What has happened is the IPR  Act, with its Draft regulations (due for final comment tomorrow) is on a collision course with a landmark resolution passed after years of debate at the  61st World Health Assembly at the World Health Authority. The South African delegation at the Assembly was headed by the Deputy Minister, Dr M. Sefularo and was attended by a delegation of 16 delegates and alternates from the Department of Health. The problem is a radical difference of views on how best to achieve benefit through innovation and intellectual property management.  The IPR Act requires universities and other publicly funded research organisations to secure intellectual property rights and patent as much research as possible, frowning upon open innovation and open source. The WHO, on the other hand promotes the idea of a collaborative world public health regime that uses patenting, but in a responsible way, and combines this with support for a number of open approaches to the shared dissemination of public health research.

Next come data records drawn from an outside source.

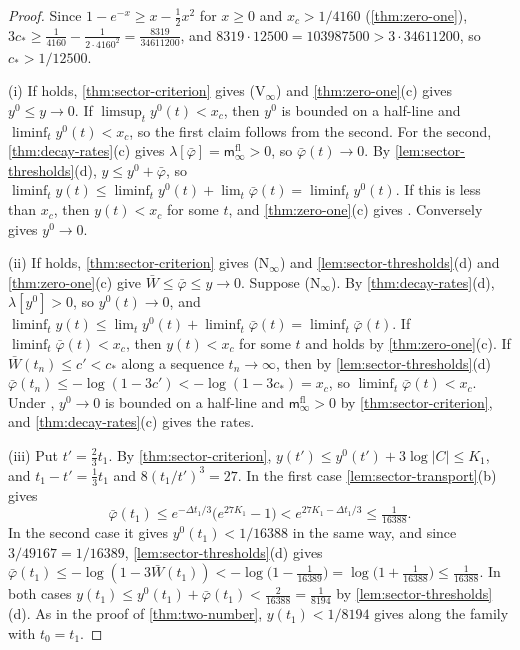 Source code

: \documentclass[11pt,a4paper]{amsart}
\theoremstyle{definition}
\theoremstyle{remark}
\numberwithin{equation}{section}
\newcommand{\abs}[1]{\lvert #1\rvert}      %
\newcommand{\Mcirc}{\text{\upshape(M$^{\circ}$)}}   %
\newcommand{\tzero}{t_0}                   %
\begin{document}
\begin{proof}
Since $1-e^{-x}\ge x-\frac12x^2$ for $x\ge0$ and $x_c>1/4160$ (\cref{thm:zero-one}), $3c_*\ge\frac1{4160}-\frac1{2\cdot4160^2}=\frac{8319}{34611200}$, and $8319\cdot12500=103987500>3\cdot34611200$, so $c_*>1/12500$.

(i) If \Mcirc{} holds, \cref{thm:sector-criterion} gives \textup{(V$_\infty$)} and \cref{thm:zero-one}\textup{(c)} gives $y^0\le y\to0$. If $\limsup_ty^0(t)<x_c$, then $y^0$ is bounded on a half-line and $\liminf_ty^0(t)<x_c$, so the first claim follows from the second. For the second, \cref{thm:decay-rates}\textup{(c)} gives $\lambda[\bar\varphi]=\mathsf m^{\mathrm{fl}}_\infty>0$, so $\bar\varphi(t)\to0$. By \cref{lem:sector-thresholds}\textup{(d)}, $y\le y^0+\bar\varphi$, so $\liminf_ty(t)\le\liminf_ty^0(t)+\lim_t\bar\varphi(t)=\liminf_ty^0(t)$. If this is less than $x_c$, then $y(t)<x_c$ for some $t$, and \cref{thm:zero-one}\textup{(c)} gives \Mcirc{}. Conversely \Mcirc{} gives $y^0\to0$.

(ii) If \Mcirc{} holds, \cref{thm:sector-criterion} gives \textup{(N$_\infty$)} and \cref{lem:sector-thresholds}\textup{(d)} and \cref{thm:zero-one}\textup{(c)} give $\bar W\le\bar\varphi\le y\to0$. Suppose \textup{(N$_\infty$)}. By \cref{thm:decay-rates}\textup{(d)}, $\lambda[y^0]>0$, so $y^0(t)\to0$, and $\liminf_ty(t)\le\lim_ty^0(t)+\liminf_t\bar\varphi(t)=\liminf_t\bar\varphi(t)$. If $\liminf_t\bar\varphi(t)<x_c$, then $y(t)<x_c$ for some $t$ and \Mcirc{} holds by \cref{thm:zero-one}\textup{(c)}. If $\bar W(t_n)\le c'<c_*$ along a sequence $t_n\to\infty$, then by \cref{lem:sector-thresholds}\textup{(d)} $\bar\varphi(t_n)\le-\log(1-3c')<-\log(1-3c_*)=x_c$, so $\liminf_t\bar\varphi(t)<x_c$. Under \Mcirc{}, $y^0\to0$ is bounded on a half-line and $\mathsf m^{\mathrm{fl}}_\infty>0$ by \cref{thm:sector-criterion}, and \cref{thm:decay-rates}\textup{(c)} gives the rates.

(iii) Put $t'=\frac23t_1$. By \cref{thm:sector-criterion}, $y(t')\le y^0(t')+3\log\abs{C}\le K_1$, and $t_1-t'=\frac13t_1$ and $8(t_1/t')^3=27$. In the first case \cref{lem:sector-transport}\textup{(b)} gives
\[
\bar\varphi(t_1)\le e^{-\Delta t_1/3}\bigl(e^{27K_1}-1\bigr)<e^{27K_1-\Delta t_1/3}\le\tfrac1{16388}.
\]
In the second case it gives $y^0(t_1)<1/16388$ in the same way, and since $3/49167=1/16389$, \cref{lem:sector-thresholds}\textup{(d)} gives $\bar\varphi(t_1)\le-\log(1-3\bar W(t_1))<-\log\bigl(1-\frac1{16389}\bigr)=\log\bigl(1+\frac1{16388}\bigr)\le\frac1{16388}$. In both cases $y(t_1)\le y^0(t_1)+\bar\varphi(t_1)<\frac2{16388}=\frac1{8194}$ by \cref{lem:sector-thresholds}\textup{(d)}. As in the proof of \cref{thm:two-number}, $y(t_1)<1/8194$ gives \Mcirc{} along the family with $\tzero=t_1$.
\end{proof}
\end{document}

The WHO resolution, passed on 22 May, finally agreed the way forward on the recommendations made to the Assembly by the Intergovernmental Working Group on Public Health, Innovation and Intellectual Property. The purpose of the Global Strategy and Plan of Action on Public Health, Innovation and Intellectual Property that has now been voted through, aims to  ‘secure.. an enhanced and sustainable basis for needs-driven, essential health research and development relevant to diseases that disproportionately affect developing countries, proposing clear objectives and priorities for research and development.’ While many people glaze over as soon as intellectual property is mentioned, it is clear that this is a vitally important issue for South Africa, quite literally a matter of life and death.
The recommendations of the Global Strategy contain a vision of the scientific endeavour that stresses global collaboration and the sharing of research information and data. This is also the way forward that President Barack Obama proposed in his speech to the National Academy of Sciences in the US a few months ago. The way forward that he sees for US  science is a vision of collaborative science for the public good:

In biomedicine… we can harness the historic convergence between life sciences and physical sciences that’s underway today; undertaking public projects — in the spirit of the Human Genome Project — to create data and capabilities that fuel discoveries in tens of thousands of laboratories; and identifying and overcoming scientific and bureaucratic barriers to rapidly translating scientific breakthroughs into diagnostics and therapeutics that serve patients.

The WHO plan of action, which the South African government is now called upon to implement, contains a number of provisions that provide for the use of open source development, open access to research publications and data, voluntary provision of access to drug leads, open licensing, and voluntary patent pools. This runs alongside a more traditional approach to the patenting of drug discoveries and vaccines, but with the proviso that there must be measures in place to ensure that patents are managed in such a way as to be appropriate to public health goals. This includes delinking the costs of research from the price of health products, so that they can be affordable in developing countries.

The burning question now is how this can be implemented – presumably by the Department of Health – when the IPR Act and its Regulations will effectively block the WHO provisions for sharing research results and using open licensing and open access for the benefit of public health delivery.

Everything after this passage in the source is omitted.